§ ACTIVITY: The entire set of lines below should be copied exactly.
Content starts
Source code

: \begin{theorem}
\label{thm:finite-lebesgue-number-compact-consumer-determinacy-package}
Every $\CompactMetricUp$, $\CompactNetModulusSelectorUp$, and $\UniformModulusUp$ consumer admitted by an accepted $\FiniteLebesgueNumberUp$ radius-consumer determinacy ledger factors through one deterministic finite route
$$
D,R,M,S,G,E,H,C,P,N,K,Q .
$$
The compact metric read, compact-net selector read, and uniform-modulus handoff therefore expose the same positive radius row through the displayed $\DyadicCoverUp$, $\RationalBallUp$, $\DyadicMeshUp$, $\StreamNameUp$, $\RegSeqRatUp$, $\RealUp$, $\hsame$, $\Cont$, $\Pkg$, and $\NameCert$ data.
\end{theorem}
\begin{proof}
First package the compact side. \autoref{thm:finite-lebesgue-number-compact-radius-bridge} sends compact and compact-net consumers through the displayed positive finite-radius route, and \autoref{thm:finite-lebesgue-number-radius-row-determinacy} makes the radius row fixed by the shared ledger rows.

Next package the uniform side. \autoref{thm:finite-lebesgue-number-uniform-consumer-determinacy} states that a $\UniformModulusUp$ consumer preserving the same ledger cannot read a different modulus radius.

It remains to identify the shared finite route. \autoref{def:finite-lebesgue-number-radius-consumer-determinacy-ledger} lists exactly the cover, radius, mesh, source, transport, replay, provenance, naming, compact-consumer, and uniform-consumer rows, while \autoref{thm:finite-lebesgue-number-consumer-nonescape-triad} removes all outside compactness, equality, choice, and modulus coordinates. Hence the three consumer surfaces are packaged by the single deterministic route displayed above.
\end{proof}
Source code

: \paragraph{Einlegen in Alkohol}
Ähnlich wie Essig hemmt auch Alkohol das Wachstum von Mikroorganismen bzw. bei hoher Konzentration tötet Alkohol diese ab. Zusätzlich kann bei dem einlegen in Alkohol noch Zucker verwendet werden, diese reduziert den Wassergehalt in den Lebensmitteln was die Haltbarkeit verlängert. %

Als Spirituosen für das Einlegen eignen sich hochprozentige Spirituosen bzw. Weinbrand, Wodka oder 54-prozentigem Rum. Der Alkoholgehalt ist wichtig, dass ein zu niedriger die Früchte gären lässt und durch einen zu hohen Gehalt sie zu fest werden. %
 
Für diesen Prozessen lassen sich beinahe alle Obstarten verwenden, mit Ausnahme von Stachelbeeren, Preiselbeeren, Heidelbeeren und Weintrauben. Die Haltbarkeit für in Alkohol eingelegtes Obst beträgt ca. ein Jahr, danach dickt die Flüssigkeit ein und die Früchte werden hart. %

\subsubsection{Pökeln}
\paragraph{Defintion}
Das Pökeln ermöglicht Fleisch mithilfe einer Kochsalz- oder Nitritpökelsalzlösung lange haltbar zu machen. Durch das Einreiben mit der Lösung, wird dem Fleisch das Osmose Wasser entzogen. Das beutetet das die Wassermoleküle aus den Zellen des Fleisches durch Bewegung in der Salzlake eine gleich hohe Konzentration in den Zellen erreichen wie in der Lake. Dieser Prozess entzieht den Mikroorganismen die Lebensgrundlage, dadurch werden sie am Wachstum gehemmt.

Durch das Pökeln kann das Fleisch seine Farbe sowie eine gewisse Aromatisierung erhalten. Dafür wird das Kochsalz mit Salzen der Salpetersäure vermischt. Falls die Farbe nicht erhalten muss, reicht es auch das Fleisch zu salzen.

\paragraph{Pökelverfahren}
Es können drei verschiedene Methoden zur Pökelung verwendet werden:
Content ends
§ WRITTEN ANSWER:
Source code

: \begin{theorem}
\label{thm:finite-lebesgue-number-compact-consumer-determinacy-package}
Every $\CompactMetricUp$, $\CompactNetModulusSelectorUp$, and $\UniformModulusUp$ consumer admitted by an accepted $\FiniteLebesgueNumberUp$ radius-consumer determinacy ledger factors through one deterministic finite route
$$
D,R,M,S,G,E,H,C,P,N,K,Q .
$$
The compact metric read, compact-net selector read, and uniform-modulus handoff therefore expose the same positive radius row through the displayed $\DyadicCoverUp$, $\RationalBallUp$, $\DyadicMeshUp$, $\StreamNameUp$, $\RegSeqRatUp$, $\RealUp$, $\hsame$, $\Cont$, $\Pkg$, and $\NameCert$ data.
\end{theorem}
\begin{proof}
First package the compact side. \autoref{thm:finite-lebesgue-number-compact-radius-bridge} sends compact and compact-net consumers through the displayed positive finite-radius route, and \autoref{thm:finite-lebesgue-number-radius-row-determinacy} makes the radius row fixed by the shared ledger rows.

Next package the uniform side. \autoref{thm:finite-lebesgue-number-uniform-consumer-determinacy} states that a $\UniformModulusUp$ consumer preserving the same ledger cannot read a different modulus radius.

It remains to identify the shared finite route. \autoref{def:finite-lebesgue-number-radius-consumer-determinacy-ledger} lists exactly the cover, radius, mesh, source, transport, replay, provenance, naming, compact-consumer, and uniform-consumer rows, while \autoref{thm:finite-lebesgue-number-consumer-nonescape-triad} removes all outside compactness, equality, choice, and modulus coordinates. Hence the three consumer surfaces are packaged by the single deterministic route displayed above.
\end{proof}
Source code

: \paragraph{Einlegen in Alkohol}
Ähnlich wie Essig hemmt auch Alkohol das Wachstum von Mikroorganismen bzw. bei hoher Konzentration tötet Alkohol diese ab. Zusätzlich kann bei dem einlegen in Alkohol noch Zucker verwendet werden, diese reduziert den Wassergehalt in den Lebensmitteln was die Haltbarkeit verlängert. %

Als Spirituosen für das Einlegen eignen sich hochprozentige Spirituosen bzw. Weinbrand, Wodka oder 54-prozentigem Rum. Der Alkoholgehalt ist wichtig, dass ein zu niedriger die Früchte gären lässt und durch einen zu hohen Gehalt sie zu fest werden. %
 
Für diesen Prozessen lassen sich beinahe alle Obstarten verwenden, mit Ausnahme von Stachelbeeren, Preiselbeeren, Heidelbeeren und Weintrauben. Die Haltbarkeit für in Alkohol eingelegtes Obst beträgt ca. ein Jahr, danach dickt die Flüssigkeit ein und die Früchte werden hart. %

\subsubsection{Pökeln}
\paragraph{Defintion}
Das Pökeln ermöglicht Fleisch mithilfe einer Kochsalz- oder Nitritpökelsalzlösung lange haltbar zu machen. Durch das Einreiben mit der Lösung, wird dem Fleisch das Osmose Wasser entzogen. Das beutetet das die Wassermoleküle aus den Zellen des Fleisches durch Bewegung in der Salzlake eine gleich hohe Konzentration in den Zellen erreichen wie in der Lake. Dieser Prozess entzieht den Mikroorganismen die Lebensgrundlage, dadurch werden sie am Wachstum gehemmt.

Durch das Pökeln kann das Fleisch seine Farbe sowie eine gewisse Aromatisierung erhalten. Dafür wird das Kochsalz mit Salzen der Salpetersäure vermischt. Falls die Farbe nicht erhalten muss, reicht es auch das Fleisch zu salzen.

\paragraph{Pökelverfahren}
Es können drei verschiedene Methoden zur Pökelung verwendet werden:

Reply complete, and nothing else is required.